On January 18, 2022, the Supreme Court of Kings County, NY denied a Father’s petition for emergency jurisdiction to return his son to England, and his request for an opinion that England was the child’s habitual residence.
The parties are parents to one child, adopted in 2013. The family resided in England until 2014 when the Father received a job offer in San Francisco. The family relocated. Their marriage soured, and the Mother asked the Father to move out of their SF home with the Child. In 2016, the Father sought a divorce in the Superior Court of California. In 2018, the Mother moved to NY for medical treatment. In December 2019, Father and Child unilaterally moved from San Francisco to England. The Mother thought the move was temporary. The Father and Child visited the Mother in NY for the holidays, and during a school break in February 2020, but then COVID occurred, limiting travel.

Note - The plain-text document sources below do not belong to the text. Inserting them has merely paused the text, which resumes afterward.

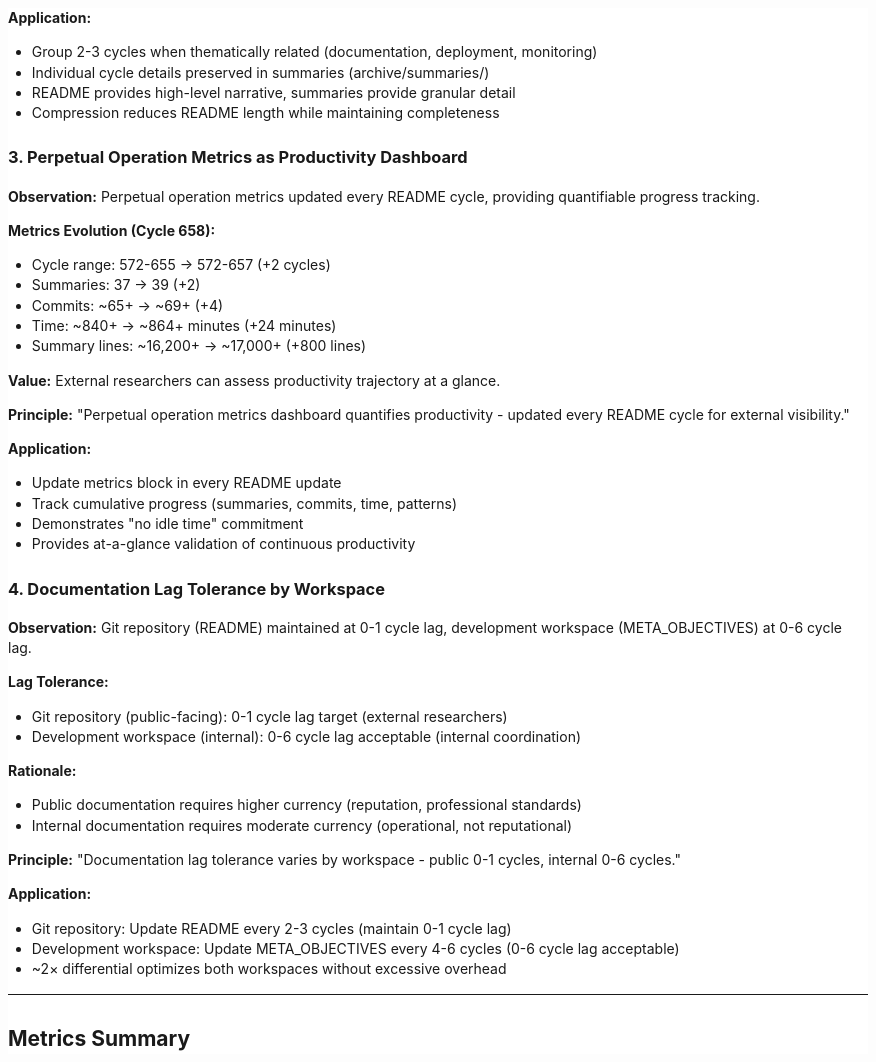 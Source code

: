 **Application:**
- Group 2-3 cycles when thematically related (documentation, deployment, monitoring)
- Individual cycle details preserved in summaries (archive/summaries/)
- README provides high-level narrative, summaries provide granular detail
- Compression reduces README length while maintaining completeness

### 3. Perpetual Operation Metrics as Productivity Dashboard

**Observation:** Perpetual operation metrics updated every README cycle, providing quantifiable progress tracking.

**Metrics Evolution (Cycle 658):**
- Cycle range: 572-655 → 572-657 (+2 cycles)
- Summaries: 37 → 39 (+2)
- Commits: ~65+ → ~69+ (+4)
- Time: ~840+ → ~864+ minutes (+24 minutes)
- Summary lines: ~16,200+ → ~17,000+ (+800 lines)

**Value:** External researchers can assess productivity trajectory at a glance.

**Principle:** "Perpetual operation metrics dashboard quantifies productivity - updated every README cycle for external visibility."

**Application:**
- Update metrics block in every README update
- Track cumulative progress (summaries, commits, time, patterns)
- Demonstrates "no idle time" commitment
- Provides at-a-glance validation of continuous productivity

### 4. Documentation Lag Tolerance by Workspace

**Observation:** Git repository (README) maintained at 0-1 cycle lag, development workspace (META_OBJECTIVES) at 0-6 cycle lag.

**Lag Tolerance:**
- Git repository (public-facing): 0-1 cycle lag target (external researchers)
- Development workspace (internal): 0-6 cycle lag acceptable (internal coordination)

**Rationale:**
- Public documentation requires higher currency (reputation, professional standards)
- Internal documentation requires moderate currency (operational, not reputational)

**Principle:** "Documentation lag tolerance varies by workspace - public 0-1 cycles, internal 0-6 cycles."

**Application:**
- Git repository: Update README every 2-3 cycles (maintain 0-1 cycle lag)
- Development workspace: Update META_OBJECTIVES every 4-6 cycles (0-6 cycle lag acceptable)
- ~2× differential optimizes both workspaces without excessive overhead

---

## Metrics Summary

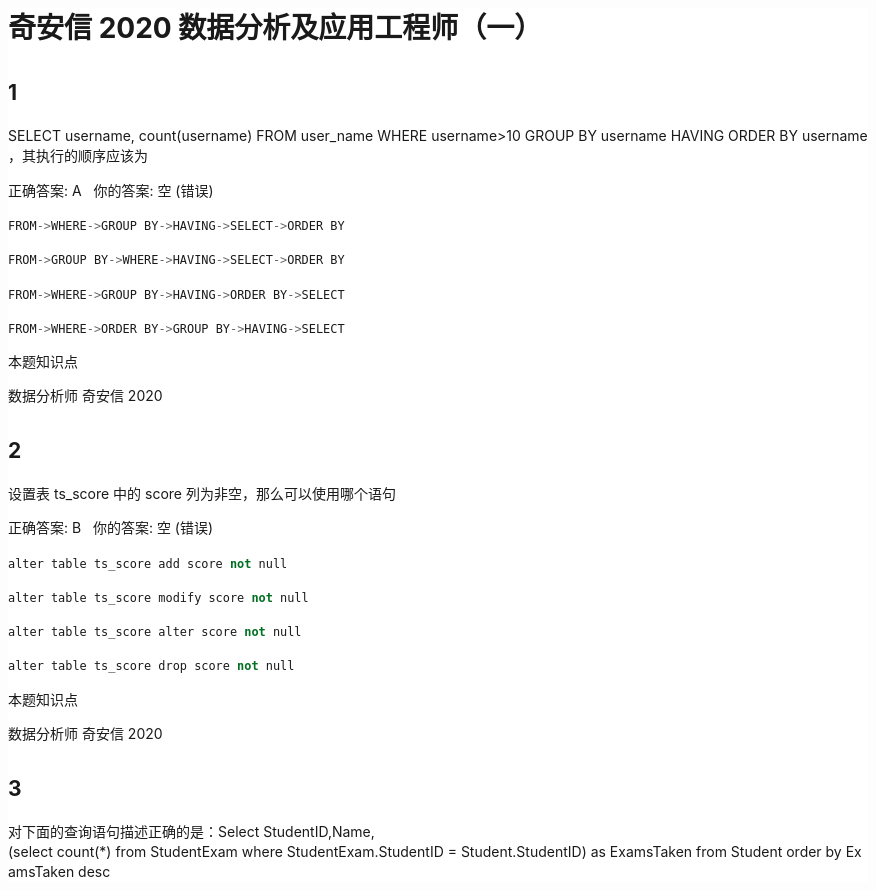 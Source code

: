 # 奇安信 2020 数据分析及应用工程师（一）

## 1

SELECT username, count(username) FROM user_name WHERE username>10 GROUP BY username HAVING ORDER BY username，其执行的顺序应该为

正确答案: A   你的答案: 空 (错误)

```cpp
FROM->WHERE->GROUP BY->HAVING->SELECT->ORDER BY
```

```cpp
FROM->GROUP BY->WHERE->HAVING->SELECT->ORDER BY
```

```cpp
FROM->WHERE->GROUP BY->HAVING->ORDER BY->SELECT
```

```cpp
FROM->WHERE->ORDER BY->GROUP BY->HAVING->SELECT
```

本题知识点

数据分析师 奇安信 2020

## 2

设置表 ts_score 中的 score 列为非空，那么可以使用哪个语句

正确答案: B   你的答案: 空 (错误)

```cpp
alter table ts_score add score not null
```

```cpp
alter table ts_score modify score not null
```

```cpp
alter table ts_score alter score not null
```

```cpp
alter table ts_score drop score not null
```

本题知识点

数据分析师 奇安信 2020

## 3

对下面的查询语句描述正确的是：Select StudentID,Name,(select count(*) from StudentExam where StudentExam.StudentID = Student.StudentID) as ExamsTaken from Student order by ExamsTaken desc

The parties exchanged a lot of emotionally charged texts, but, before a July 2021 visit to NY, the texts seemed to focus on a serious exploration of schools for the Child in NY, to start in Fall 2021. The Father and Child were scheduled to return to England in late August 2021. The Mother thought it was to collect the child’s belongings, but when she learned that it was intended to be a permanent return to England, she withheld the child. On September 21, 2021, the Father sought an emergency custody order from the Superior Court of California for permission to return to England with the child. The California court questioned whether it had jurisdiction to resolve the case under the UCCJEA, with everyone having left California. Simultaneously, the Father filed an application for the return of his child to England pursuant to the Hague Abduction Convention. He then sought temporary emergency custody from the NY family court to return the child to England.
The NY family court, because of the pending California custody case, which remained open and unresolved despite the skepticism that California has jurisdiction, denied the Father’s application.
To bolster his presumptive Hague Abduction return petition, the Father also asked that the NY family court determine that England is the child’s habitual residence. The court applied the Monasky standard and concluded that the United States (particularly NY) was the child’s habitual residence. The parents did not share an intent to permanently relocate the child to England, the parents began exploring NY schools for the child to attend, the child had visited his mother in NY, and there was no evidence that the child had acclimated to England (albeit, perhaps because of COVID lockdowns). There was no mention of family outings, visits, or continuous relations in England for the child.